• _Task to complete_:
Lines with the word "derived": copy all of them from the entries below.

Stored data
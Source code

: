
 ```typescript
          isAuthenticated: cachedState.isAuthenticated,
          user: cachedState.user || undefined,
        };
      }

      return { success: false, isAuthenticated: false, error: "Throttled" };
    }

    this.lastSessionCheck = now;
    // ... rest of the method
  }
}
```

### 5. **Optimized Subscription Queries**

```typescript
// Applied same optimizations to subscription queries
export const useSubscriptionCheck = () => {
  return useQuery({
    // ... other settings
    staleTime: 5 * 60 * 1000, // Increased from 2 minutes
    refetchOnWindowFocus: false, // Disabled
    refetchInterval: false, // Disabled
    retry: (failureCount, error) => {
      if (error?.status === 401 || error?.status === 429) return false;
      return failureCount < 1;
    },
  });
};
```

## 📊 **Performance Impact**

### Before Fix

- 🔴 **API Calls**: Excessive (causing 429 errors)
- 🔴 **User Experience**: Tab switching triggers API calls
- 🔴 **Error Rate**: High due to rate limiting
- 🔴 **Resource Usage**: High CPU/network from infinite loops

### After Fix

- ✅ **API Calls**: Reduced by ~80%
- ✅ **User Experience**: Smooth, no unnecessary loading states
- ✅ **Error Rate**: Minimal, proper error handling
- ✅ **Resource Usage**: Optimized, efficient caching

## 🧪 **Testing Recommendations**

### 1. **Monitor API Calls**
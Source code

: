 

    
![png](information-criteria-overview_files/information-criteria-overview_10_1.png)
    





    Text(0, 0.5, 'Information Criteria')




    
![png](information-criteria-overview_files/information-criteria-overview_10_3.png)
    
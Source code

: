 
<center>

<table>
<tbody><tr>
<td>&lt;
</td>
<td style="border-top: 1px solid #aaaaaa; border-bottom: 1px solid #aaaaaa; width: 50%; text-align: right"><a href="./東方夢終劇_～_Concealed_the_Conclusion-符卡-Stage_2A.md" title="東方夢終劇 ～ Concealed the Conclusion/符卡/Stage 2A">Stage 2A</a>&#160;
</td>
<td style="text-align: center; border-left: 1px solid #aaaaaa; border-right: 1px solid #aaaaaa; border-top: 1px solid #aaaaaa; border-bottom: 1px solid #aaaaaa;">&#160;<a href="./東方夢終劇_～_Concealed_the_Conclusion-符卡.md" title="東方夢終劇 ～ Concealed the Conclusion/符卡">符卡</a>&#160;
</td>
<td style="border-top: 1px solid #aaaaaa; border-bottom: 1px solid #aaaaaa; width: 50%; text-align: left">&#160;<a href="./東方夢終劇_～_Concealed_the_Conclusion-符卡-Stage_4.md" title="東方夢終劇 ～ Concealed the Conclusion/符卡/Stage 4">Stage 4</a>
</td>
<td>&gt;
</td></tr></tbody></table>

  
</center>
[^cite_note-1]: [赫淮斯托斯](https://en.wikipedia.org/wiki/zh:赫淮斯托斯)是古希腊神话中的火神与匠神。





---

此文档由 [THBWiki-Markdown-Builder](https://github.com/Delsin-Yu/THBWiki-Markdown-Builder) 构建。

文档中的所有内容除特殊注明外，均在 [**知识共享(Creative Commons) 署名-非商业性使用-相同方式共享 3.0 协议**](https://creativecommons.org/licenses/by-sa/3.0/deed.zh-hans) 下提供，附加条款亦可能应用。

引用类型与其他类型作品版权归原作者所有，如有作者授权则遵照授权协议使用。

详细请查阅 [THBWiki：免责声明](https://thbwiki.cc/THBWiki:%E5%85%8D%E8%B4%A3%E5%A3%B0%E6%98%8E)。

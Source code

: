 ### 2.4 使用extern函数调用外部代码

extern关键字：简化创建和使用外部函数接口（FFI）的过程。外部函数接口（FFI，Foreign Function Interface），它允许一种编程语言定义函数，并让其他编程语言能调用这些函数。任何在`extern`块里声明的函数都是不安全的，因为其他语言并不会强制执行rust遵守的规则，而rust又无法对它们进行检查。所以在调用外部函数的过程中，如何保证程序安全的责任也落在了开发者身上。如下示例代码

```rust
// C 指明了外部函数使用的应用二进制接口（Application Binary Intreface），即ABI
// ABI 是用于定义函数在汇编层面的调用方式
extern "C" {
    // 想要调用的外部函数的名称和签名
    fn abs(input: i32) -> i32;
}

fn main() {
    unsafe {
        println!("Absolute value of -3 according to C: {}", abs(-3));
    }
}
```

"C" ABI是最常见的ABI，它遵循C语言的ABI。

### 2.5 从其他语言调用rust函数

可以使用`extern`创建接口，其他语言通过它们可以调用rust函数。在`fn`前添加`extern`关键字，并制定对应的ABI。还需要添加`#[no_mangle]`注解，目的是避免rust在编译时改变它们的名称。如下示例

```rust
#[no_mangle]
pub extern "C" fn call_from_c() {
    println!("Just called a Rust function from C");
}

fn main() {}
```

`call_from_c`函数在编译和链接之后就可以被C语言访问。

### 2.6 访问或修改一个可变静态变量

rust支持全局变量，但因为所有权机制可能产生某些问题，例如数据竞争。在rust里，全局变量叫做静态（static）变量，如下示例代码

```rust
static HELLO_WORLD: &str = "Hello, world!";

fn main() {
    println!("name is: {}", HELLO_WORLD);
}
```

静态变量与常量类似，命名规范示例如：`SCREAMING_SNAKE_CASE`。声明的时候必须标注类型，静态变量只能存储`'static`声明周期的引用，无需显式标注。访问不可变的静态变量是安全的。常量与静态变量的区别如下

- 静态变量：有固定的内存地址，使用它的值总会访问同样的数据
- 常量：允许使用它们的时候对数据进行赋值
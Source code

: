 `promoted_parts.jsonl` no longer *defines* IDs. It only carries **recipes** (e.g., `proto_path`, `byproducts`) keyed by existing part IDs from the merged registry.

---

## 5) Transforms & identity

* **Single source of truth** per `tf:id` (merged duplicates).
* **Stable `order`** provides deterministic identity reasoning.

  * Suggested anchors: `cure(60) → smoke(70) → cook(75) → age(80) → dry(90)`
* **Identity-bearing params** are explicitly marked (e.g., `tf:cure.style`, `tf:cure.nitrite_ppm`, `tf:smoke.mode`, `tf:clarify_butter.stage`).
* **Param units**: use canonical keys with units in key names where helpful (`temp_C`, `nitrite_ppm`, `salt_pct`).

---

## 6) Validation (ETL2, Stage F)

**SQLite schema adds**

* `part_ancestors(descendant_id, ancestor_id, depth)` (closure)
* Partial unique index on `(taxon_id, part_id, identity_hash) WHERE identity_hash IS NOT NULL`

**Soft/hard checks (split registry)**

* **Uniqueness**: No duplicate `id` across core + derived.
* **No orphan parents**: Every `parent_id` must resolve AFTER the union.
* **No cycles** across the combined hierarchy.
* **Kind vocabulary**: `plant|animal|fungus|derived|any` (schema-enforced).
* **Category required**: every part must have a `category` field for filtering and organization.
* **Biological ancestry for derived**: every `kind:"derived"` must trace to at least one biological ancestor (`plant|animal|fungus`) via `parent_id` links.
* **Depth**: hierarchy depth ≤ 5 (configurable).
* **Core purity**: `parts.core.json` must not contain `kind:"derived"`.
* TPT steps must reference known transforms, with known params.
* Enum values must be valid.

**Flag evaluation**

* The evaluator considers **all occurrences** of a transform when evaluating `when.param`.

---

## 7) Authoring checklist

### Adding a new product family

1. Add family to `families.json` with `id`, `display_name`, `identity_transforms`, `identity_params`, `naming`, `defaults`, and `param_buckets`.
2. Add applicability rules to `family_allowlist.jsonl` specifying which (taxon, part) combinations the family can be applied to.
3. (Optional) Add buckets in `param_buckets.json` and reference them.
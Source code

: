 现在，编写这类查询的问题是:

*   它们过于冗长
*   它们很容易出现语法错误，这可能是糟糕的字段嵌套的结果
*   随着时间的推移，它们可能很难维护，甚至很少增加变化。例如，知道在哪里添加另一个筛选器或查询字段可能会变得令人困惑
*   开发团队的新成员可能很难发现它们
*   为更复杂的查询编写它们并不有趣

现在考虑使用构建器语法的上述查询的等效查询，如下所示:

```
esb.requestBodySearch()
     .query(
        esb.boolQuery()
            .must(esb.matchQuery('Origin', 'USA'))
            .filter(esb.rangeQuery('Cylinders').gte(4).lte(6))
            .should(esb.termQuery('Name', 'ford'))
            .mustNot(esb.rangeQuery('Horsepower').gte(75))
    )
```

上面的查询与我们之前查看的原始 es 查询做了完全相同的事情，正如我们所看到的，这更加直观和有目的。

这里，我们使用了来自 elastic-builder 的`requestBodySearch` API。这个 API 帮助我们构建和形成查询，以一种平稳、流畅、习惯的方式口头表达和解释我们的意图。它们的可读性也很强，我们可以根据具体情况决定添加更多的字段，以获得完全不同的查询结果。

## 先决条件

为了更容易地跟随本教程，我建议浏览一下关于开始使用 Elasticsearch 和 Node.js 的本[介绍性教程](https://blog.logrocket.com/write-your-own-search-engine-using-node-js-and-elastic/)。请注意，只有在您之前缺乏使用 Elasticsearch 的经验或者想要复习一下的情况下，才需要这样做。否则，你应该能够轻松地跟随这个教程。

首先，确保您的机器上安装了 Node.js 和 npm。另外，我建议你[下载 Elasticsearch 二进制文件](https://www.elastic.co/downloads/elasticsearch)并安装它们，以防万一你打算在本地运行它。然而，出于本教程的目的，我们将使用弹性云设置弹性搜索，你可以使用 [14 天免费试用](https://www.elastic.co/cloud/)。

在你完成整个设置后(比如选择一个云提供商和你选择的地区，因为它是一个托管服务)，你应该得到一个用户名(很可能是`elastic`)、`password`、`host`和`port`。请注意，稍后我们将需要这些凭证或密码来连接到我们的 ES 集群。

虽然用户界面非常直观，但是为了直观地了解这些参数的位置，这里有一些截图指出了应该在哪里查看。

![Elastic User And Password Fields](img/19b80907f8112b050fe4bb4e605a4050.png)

• _Your response_:
* **Uniqueness**: No duplicate `id` across core + derived.
* **Kind vocabulary**: `plant|animal|fungus|derived|any` (schema-enforced).
* **Biological ancestry for derived**: every `kind:"derived"` must trace to at least one biological ancestor (`plant|animal|fungus`) via `parent_id` links.
* **Core purity**: `parts.core.json` must not contain `kind:"derived"`.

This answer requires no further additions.